[Task details]
Would you return exactly the lines below from the line with "- [Openai SDK" through the line with "<p>Wie würde eine", both included, and nothing else, leaving out the pictures?

[Material for this exercise]

# # #

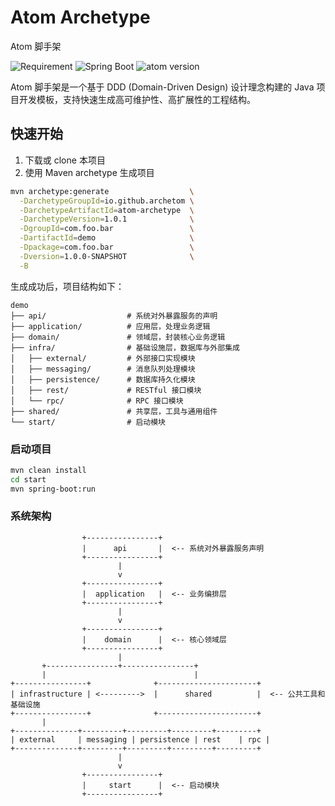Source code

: # Atom Archetype

Atom 脚手架

![Requirement](https://img.shields.io/badge/JDK-17+-green.svg)
![Spring Boot](https://img.shields.io/badge/Spring_Boot-3.5.0-brightgreen.svg)
![atom version](https://img.shields.io/badge/Atom_Archetype-1.0.1-blue)

Atom 脚手架是一个基于 DDD (Domain-Driven Design) 设计理念构建的 Java 项目开发模板，支持快速生成高可维护性、高扩展性的工程结构。

## 快速开始
1. 下载或 clone 本项目
2. 使用 Maven archetype 生成项目

``` bash
mvn archetype:generate                  \
  -DarchetypeGroupId=io.github.archetom \
  -DarchetypeArtifactId=atom-archetype  \
  -DarchetypeVersion=1.0.1              \
  -DgroupId=com.foo.bar                 \
  -DartifactId=demo                     \
  -Dpackage=com.foo.bar                 \
  -Dversion=1.0.0-SNAPSHOT              \
  -B
```

生成成功后，项目结构如下：
```
demo
├── api/                  # 系统对外暴露服务的声明
├── application/          # 应用层，处理业务逻辑
├── domain/               # 领域层，封装核心业务逻辑
├── infra/                # 基础设施层，数据库与外部集成
│   ├── external/         # 外部接口实现模块
│   ├── messaging/        # 消息队列处理模块
│   ├── persistence/      # 数据库持久化模块
│   ├── rest/             # RESTful 接口模块
│   └── rpc/              # RPC 接口模块
├── shared/               # 共享层，工具与通用组件
└── start/                # 启动模块
```

### 启动项目
``` bash
mvn clean install
cd start
mvn spring-boot:run
```

### 系统架构

```
                +----------------+
                |      api       |  <-- 系统对外暴露服务声明
                +----------------+
                        |
                        v
                +----------------+
                |  application   |  <-- 业务编排层
                +----------------+
                        |
                        v
                +----------------+
                |    domain      |  <-- 核心领域层
                +----------------+
                        |
       +----------------+----------------+
       |                                 |
+----------------+              +----------------------+
| infrastructure | <--------->  |      shared          |  <-- 公共工具和基础设施
+----------------+              +----------------------+
       |
+--------------+---------+---------+---------+---------+
| external     | messaging | persistence | rest    | rpc |
+--------------+---------+---------+---------+---------+
                        |
                        v
                +----------------+
                |     start      |  <-- 启动模块
                +----------------+
```
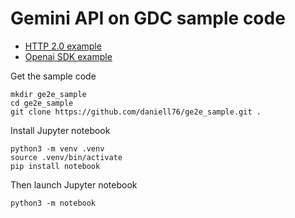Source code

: # Gemini API on GDC sample code
- [HTTP 2.0 example](gemini_on_gdc_httpx_client.ipynb)
- [Openai SDK example](gemini_on_gdc_openai_client.ipynb)

Get the sample code
```shell
mkdir ge2e_sample
cd ge2e_sample
git clone https://github.com/daniell76/ge2e_sample.git .
```
Install Jupyter notebook
```shell
python3 -m venv .venv
source .venv/bin/activate
pip install notebook
```
Then launch Jupyter notebook
```shell
python3 -m notebook
```

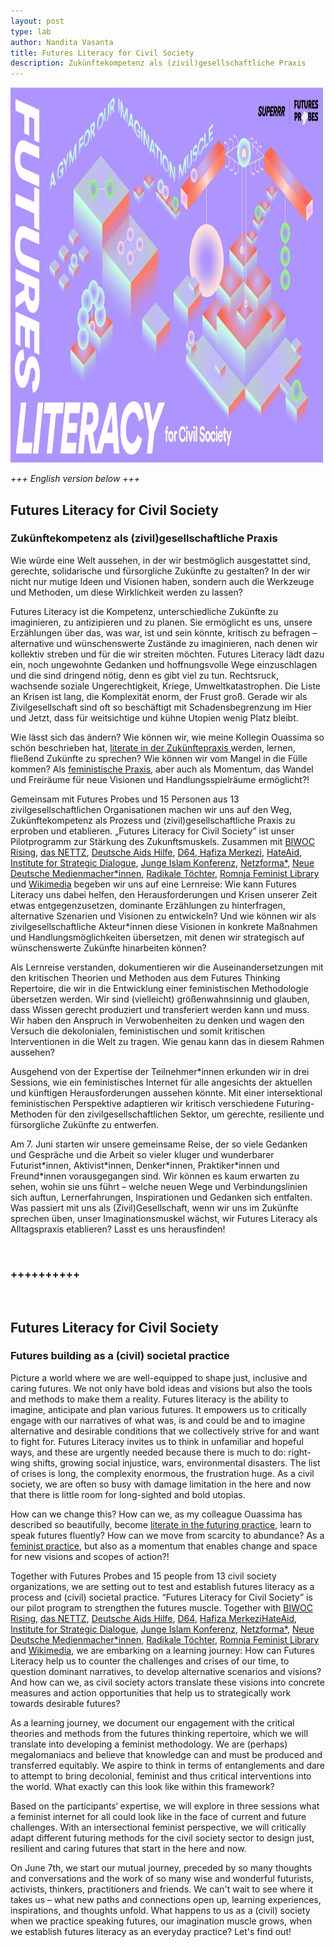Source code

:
 ```yaml
---
layout: post
type: lab
author: Nandita Vasanta
title: Futures Literacy for Civil Society
description: Zukünftekompetenz als (zivil)gesellschaftliche Praxis
---
```


<img src="/assets/img/blog/futuresliteracy.jpg" alt="An illustration of a imaginary gym, with the title Futures Literacy" width="500" height="600">

<p>
    <i>
      +++ English version below +++
    </i>
</p>

<p>
<h2>Futures Literacy for Civil Society </h2>
<h3>Zukünftekompetenz als (zivil)gesellschaftliche Praxis</h3>
</p>

<p>Wie würde eine Welt aussehen, in der wir bestmöglich ausgestattet sind, gerechte, solidarische und fürsorgliche Zukünfte zu gestalten? In der wir nicht nur mutige Ideen und Visionen haben, sondern auch die Werkzeuge und Methoden, um diese Wirklichkeit werden zu lassen? </p>

<p>Futures Literacy ist die Kompetenz, unterschiedliche Zukünfte zu imaginieren, zu antizipieren und zu planen. Sie ermöglicht es uns, unsere Erzählungen über das, was war, ist und sein könnte, kritisch zu befragen – alternative und wünschenswerte Zustände zu imaginieren, nach denen wir kollektiv streben und für die wir streiten möchten. Futures Literacy lädt dazu ein, noch ungewohnte Gedanken und hoffnungsvolle Wege einzuschlagen und die sind dringend nötig, denn es gibt viel zu tun. Rechtsruck, wachsende soziale Ungerechtigkeit, Kriege, Umweltkatastrophen. Die Liste an Krisen ist lang, die Komplexität enorm, der Frust groß. Gerade wir als Zivilgesellschaft sind oft so beschäftigt mit Schadensbegrenzung im Hier und Jetzt, dass für weitsichtige und kühne Utopien wenig Platz bleibt. </p>

<p>Wie lässt sich das ändern? Wie können wir, wie meine Kollegin Ouassima so schön beschrieben hat, <a href="https://superrr.net/2024/05/21/Warum-wir-flie%C3%9Fend-Zuk%C3%BCnfte-sprechen-sollten.html" >literate in der Zukünftepraxis </a> werden, lernen, fließend Zukünfte zu sprechen? Wie können wir vom Mangel in die Fülle kommen? Als <a href="https://superrr.net/2024/04/29/Walking-the-talk.html">feministische Praxis</a>, aber auch als Momentum, das Wandel und Freiräume für neue Visionen und Handlungsspielräume ermöglicht?!
</p>

<p>Gemeinsam mit Futures Probes und 15 Personen aus 13 zivilgesellschaftlichen Organisationen machen wir uns auf den Weg, Zukünftekompetenz als Prozess und (zivil)gesellschaftliche Praxis zu erproben und etablieren. „Futures Literacy for Civil Society” ist unser Pilotprogramm zur Stärkung des Zukunftsmuskels. Zusammen mit <a href="https://biwoc-rising.org/">BIWOC Rising</a>, <a href="https://www.das-nettz.de/">das NETTZ</a>, <a href="https://www.aidshilfe.de/">Deutsche Aids Hilfe</a>, <a href="https://d-64.org/">D64</a>,<a href="https://hakikatadalethafiza.org/"> Hafiza Merkezi</a>, <a href="https://hateaid.org/">HateAid</a>, <a href="https://isdgermany.org/">Institute for Strategic Dialogue</a>, <a href="https://www.junge-islam-konferenz.de/">Junge Islam Konferenz</a>, <a href="https://netzforma.org/">Netzforma*</a>, <a href="https://neuemedienmacher.de/">Neue Deutsche Medienmacher*innen</a>, <a href="https://radikaletoechter.de/">Radikale Töchter</a>, <a href="https://romnjafeministlib.com/">Romnja Feminist Library</a> und <a href="https://www.wikimedia.de/">Wikimedia</a> begeben wir uns auf eine Lernreise: Wie kann Futures Literacy uns dabei helfen, den Herausforderungen und Krisen unserer Zeit etwas entgegenzusetzen, dominante Erzählungen zu hinterfragen, alternative Szenarien und Visionen zu entwickeln? Und wie können wir als zivilgesellschaftliche Akteur*innen diese Visionen in konkrete Maßnahmen und Handlungsmöglichkeiten übersetzen, mit denen wir strategisch auf wünschenswerte Zukünfte hinarbeiten können? </p>

<p>Als Lernreise verstanden, dokumentieren wir die Auseinandersetzungen mit den kritischen Theorien und Methoden aus dem Futures Thinking Repertoire, die wir in die Entwicklung einer feministischen Methodologie übersetzen werden. Wir sind (vielleicht) größenwahnsinnig und glauben, dass Wissen gerecht produziert und transferiert werden kann und muss. Wir haben den Anspruch in Verwobenheiten zu denken und wagen den Versuch die dekolonialen, feministischen und somit kritischen Interventionen in die Welt zu tragen. Wie genau kann das in diesem Rahmen aussehen?</p>


<p>Ausgehend von der Expertise der Teilnehmer*innen erkunden wir in drei Sessions, wie ein feministisches Internet für alle angesichts der aktuellen und künftigen Herausforderungen aussehen könnte. Mit einer intersektional feministischen Perspektive adaptieren wir kritisch verschiedene Futuring-Methoden für den zivilgesellschaftlichen Sektor, um gerechte, resiliente und fürsorgliche Zukünfte zu entwerfen.</p>

<p>Am 7. Juni starten wir unsere gemeinsame Reise, der so viele Gedanken und Gespräche und die Arbeit so vieler kluger und wunderbarer Futurist*innen, Aktivist*innen, Denker*innen, Praktiker*innen und Freund*innen vorausgegangen sind. Wir können es kaum erwarten zu sehen, wohin sie uns führt – welche neuen Wege und Verbindungslinien sich auftun, Lernerfahrungen, Inspirationen und Gedanken sich entfalten. Was passiert mit uns als (Zivil)Gesellschaft, wenn wir uns im Zukünfte sprechen üben, unser Imaginationsmuskel wächst, wir Futures Literacy als Alltagspraxis etablieren? Lasst es uns herausfinden!</p>

<br>
<h3>++++++++++</h3>
<br>

<p>
<h2>Futures Literacy for Civil Society </h2>
<h3>Futures building as a (civil) societal practice</h3>
</p>

<p>Picture a world where we are well-equipped to shape just, inclusive and caring futures. We not only have bold ideas and visions but also the tools and methods to make them a reality. Futures literacy is the ability to imagine, anticipate and plan various futures. It empowers us to critically engage with our narratives of what was, is and could be and to imagine alternative and desirable conditions that we collectively strive for and want to fight for. Futures Literacy invites us to think in unfamiliar and hopeful ways, and these are urgently needed because there is much to do: right-wing shifts, growing social injustice, wars, environmental disasters. The list of crises is long, the complexity enormous, the frustration huge. As a civil society, we are often so busy with damage limitation in the here and now that there is little room for long-sighted and bold utopias.
</p>

<p>How can we change this? How can we, as my colleague Ouassima has described so beautifully, become <a href="https://superrr.net/2024/05/21/Warum-wir-flie%C3%9Fend-Zuk%C3%BCnfte-sprechen-sollten.html" >literate in the futuring practice</a>, learn to speak futures fluently? How can we move from scarcity to abundance? As a <a href="https://superrr.net/2024/04/29/Walking-the-talk.html">feminist practice</a>, but also as a momentum that enables change and space for new visions and scopes of action?!</p>

<p>Together with Futures Probes and 15 people from 13 civil society organizations, we are setting out to test and establish futures literacy as a process and (civil) societal practice. “Futures Literacy for Civil Society” is our pilot program to strengthen the futures muscle. Together with <a href="https://biwoc-rising.org/">BIWOC Rising</a>, <a href="https://www.das-nettz.de/">das NETTZ</a>, <a href="https://www.aidshilfe.de/">Deutsche Aids Hilfe</a>, <a href="https://d-64.org/">D64</a>, <a href="https://hakikatadalethafiza.org/">Hafiza Merkezi</a><a href="https://hateaid.org/">HateAid</a>, <a href="https://isdgermany.org/">Institute for Strategic Dialogue</a>, <a href="https://www.junge-islam-konferenz.de/">Junge Islam Konferenz</a>, <a href="https://netzforma.org/">Netzforma*</a>, <a href="https://neuemedienmacher.de/">Neue Deutsche Medienmacher*innen</a>, <a href="https://radikaletoechter.de/">Radikale Töchter</a>, <a href="https://romnjafeministlib.com/">Romnja Feminist Library</a> and <a href="https://www.wikimedia.de/">Wikimedia</a>, we are embarking on a learning journey: How can Futures Literacy help us to counter the challenges and crises of our time, to question dominant narratives, to develop alternative scenarios and visions? And how can we, as civil society actors translate these visions into concrete measures and action opportunities that help us to strategically work towards desirable futures? 
</p>

<p>As a learning journey, we document our engagement with the critical theories and methods from the futures thinking repertoire, which we will translate into developing a feminist methodology. We are (perhaps) megalomaniacs and believe that knowledge can and must be produced and transferred equitably. We aspire to think in terms of entanglements and dare to attempt to bring decolonial, feminist and thus critical interventions into the world. What exactly can this look like within this framework?</p>

<p>Based on the participants‘ expertise, we will explore in three sessions what a feminist internet for all could look like in the face of current and future challenges. With an intersectional feminist perspective, we will critically adapt different futuring methods for the civil society sector to design just, resilient and caring futures that start in the here and now. 
</p>

<p>On June 7th, we start our mutual journey, preceded by so many thoughts and conversations and the work of so many wise and wonderful futurists, activists, thinkers, practitioners and friends. We can't wait to see where it takes us – what new paths and connections open up, learning experiences, inspirations, and thoughts unfold. What happens to us as a (civil) society when we practice speaking futures, our imagination muscle grows, when we establish futures literacy as an everyday practice? Let's find out!
</p>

# # #

[Written response]
- [Openai SDK example](gemini_on_gdc_openai_client.ipynb)

Get the sample code
```shell
mkdir ge2e_sample
cd ge2e_sample
git clone https://github.com/daniell76/ge2e_sample.git .
```
Install Jupyter notebook
```shell
python3 -m venv .venv
source .venv/bin/activate
pip install notebook
```
Then launch Jupyter notebook
```shell
python3 -m notebook
```

Source code

:
 ```yaml
---
layout: post
type: lab
author: Nandita Vasanta
title: Futures Literacy for Civil Society
description: Zukünftekompetenz als (zivil)gesellschaftliche Praxis
---
```


<img src="/assets/img/blog/futuresliteracy.jpg" alt="An illustration of a imaginary gym, with the title Futures Literacy" width="500" height="600">

<p>
    <i>
      +++ English version below +++
    </i>
</p>

<p>
<h2>Futures Literacy for Civil Society </h2>
<h3>Zukünftekompetenz als (zivil)gesellschaftliche Praxis</h3>
</p>

<p>Wie würde eine Welt aussehen, in der wir bestmöglich ausgestattet sind, gerechte, solidarische und fürsorgliche Zukünfte zu gestalten? In der wir nicht nur mutige Ideen und Visionen haben, sondern auch die Werkzeuge und Methoden, um diese Wirklichkeit werden zu lassen? </p>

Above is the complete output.